An even more radical scheme would be to encourage teachers and other employees in schools to purchase electric cars or cycles and to offer free re-charging at the school site, powered by the renewable energy wherever possible. Perhaps we could start with a scheme for school minibuses?

An audit of school freezer electricity consumption would be an interesting starting point to assess how much money could be saved by fitting an in-line interruptible electricity supply that turned off during peak power demand periods. If filled in-line, the freezers themselves wouldn’t need to be changed until the time came for them to be updated.
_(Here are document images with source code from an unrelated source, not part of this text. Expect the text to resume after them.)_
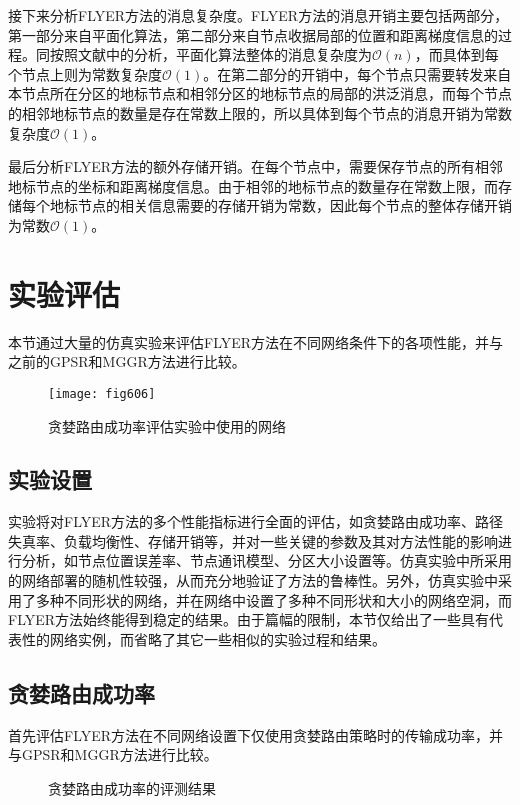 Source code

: 接下来分析FLYER方法的消息复杂度。FLYER方法的消息开销主要包括两部分，第一部分来自平面化算法，第二部分来自节点收据局部的位置和距离梯度信息的过程。同按照文献中的分析，平面化算法整体的消息复杂度为$\mathcal{O}(n)$，而具体到每个节点上则为常数复杂度$\mathcal{O}(1)$。在第二部分的开销中，每个节点只需要转发来自本节点所在分区的地标节点和相邻分区的地标节点的局部的洪泛消息，而每个节点的相邻地标节点的数量是存在常数上限的，所以具体到每个节点的消息开销为常数复杂度$\mathcal{O}(1)$。

最后分析FLYER方法的额外存储开销。在每个节点中，需要保存节点的所有相邻地标节点的坐标和距离梯度信息。由于相邻的地标节点的数量存在常数上限，而存储每个地标节点的相关信息需要的存储开销为常数，因此每个节点的整体存储开销为常数$\mathcal{O}(1)$。
\section{实验评估}
本节通过大量的仿真实验来评估FLYER方法在不同网络条件下的各项性能，并与之前的GPSR和MGGR方法进行比较。
\begin{figure}[t]
\centering
\texttt{[image: fig606]}
\caption{贪婪路由成功率评估实验中使用的网络}
\label{fig:606}
\end{figure}
\subsection{实验设置}
实验将对FLYER方法的多个性能指标进行全面的评估，如贪婪路由成功率、路径失真率、负载均衡性、存储开销等，并对一些关键的参数及其对方法性能的影响进行分析，如节点位置误差率、节点通讯模型、分区大小设置等。仿真实验中所采用的网络部署的随机性较强，从而充分地验证了方法的鲁棒性。另外，仿真实验中采用了多种不同形状的网络，并在网络中设置了多种不同形状和大小的网络空洞，而FLYER方法始终能得到稳定的结果。由于篇幅的限制，本节仅给出了一些具有代表性的网络实例，而省略了其它一些相似的实验过程和结果。
\subsection{贪婪路由成功率}
首先评估FLYER方法在不同网络设置下仅使用贪婪路由策略时的传输成功率，并与GPSR和MGGR方法进行比较。
\begin{figure}[t]
  \centering
  \hspace{2em}
  \caption{贪婪路由成功率的评测结果}
  \label{fig:607}
\end{figure}

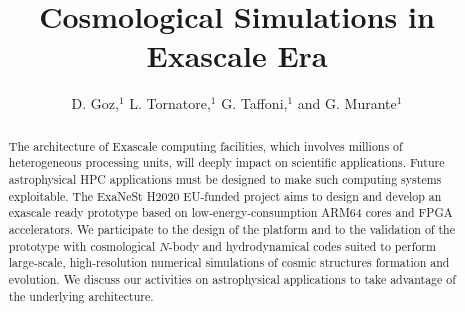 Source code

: \documentclass[11pt,twoside]{article}
\begin{document}
\title{Cosmological Simulations in Exascale Era}

\author{D. Goz,$^1$ L. Tornatore,$^1$ G. Taffoni,$^1$ and G. Murante$^1$}



\begin{abstract}
The architecture of Exascale computing facilities, which involves millions of heterogeneous processing units, 
will deeply impact on scientific applications. Future astrophysical HPC applications must be designed to make 
such computing systems exploitable.
The ExaNeSt H2020 EU-funded project aims to design and develop an exascale ready prototype based on low-energy-consumption 
ARM64 cores and FPGA accelerators. We participate to the design of the platform and to the validation 
of the prototype with cosmological $N$-body and hydrodynamical codes suited to perform large-scale, 
high-resolution numerical simulations of cosmic structures formation and evolution.  
We discuss our activities on astrophysical applications to take advantage of the underlying architecture.

\end{abstract}
\end{document}
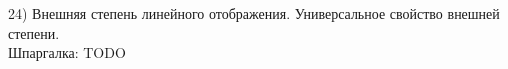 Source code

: 24) Внешняя степень линейного отображения. Универсальное свойство внешней степени.\\
Шпаргалка: TODO\\
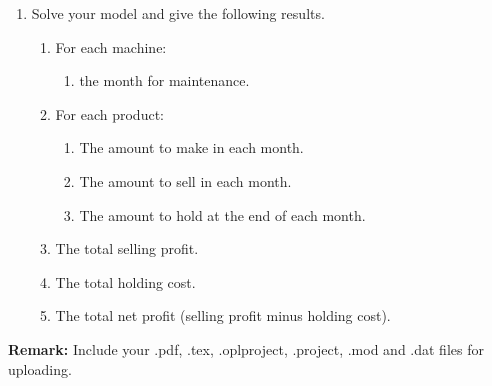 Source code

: \documentclass[12pt,a4paper]{article}
\theoremstyle{definition}
\begin{document}
\begin{enumerate}
\begin{enumerate}
		\item
		Solve your model and give the following results.
		\begin{enumerate}
			\item
			For each machine:
			\begin{enumerate}
				\item
				the month for maintenance.
			\end{enumerate}
			\item
			For each product:
			\begin{enumerate}
				\item
				The amount to make in each month.
				\item
				The amount to sell in each month.
				\item
				The amount to hold at the end of each month.
			\end{enumerate}
			\item
			The total selling profit.
			\item
			The total holding cost.
			\item
			The total net profit (selling profit minus holding cost).
		\end{enumerate}
	\end{enumerate}
	
\end{enumerate}



\textbf{Remark:} Include your .pdf, .tex, .oplproject, .project, .mod and .dat files for uploading.


\end{document}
All these ideas require Ministers with a degree of vision beyond the normal scope of such officeholders. That’s why local authorities are so important for education. They offer a more manageable geographical area where ideas can be tried and tested and then expanded to cover the country as a whole. Centralising innovation, as has been the principle method of operation for the past forty years may work, as with the national strategies, but can also lead to disasters, such as making the teaching profession feel undervalued, with all the inevitable consequences for recruitment and retention.

The Secretary of State should embrace the announcement from the Business Secretary and use it as means to show she has the best intentions for the education service at heart. It would certainly be more popular than the decision this time last year to focus on selective education as the way forward.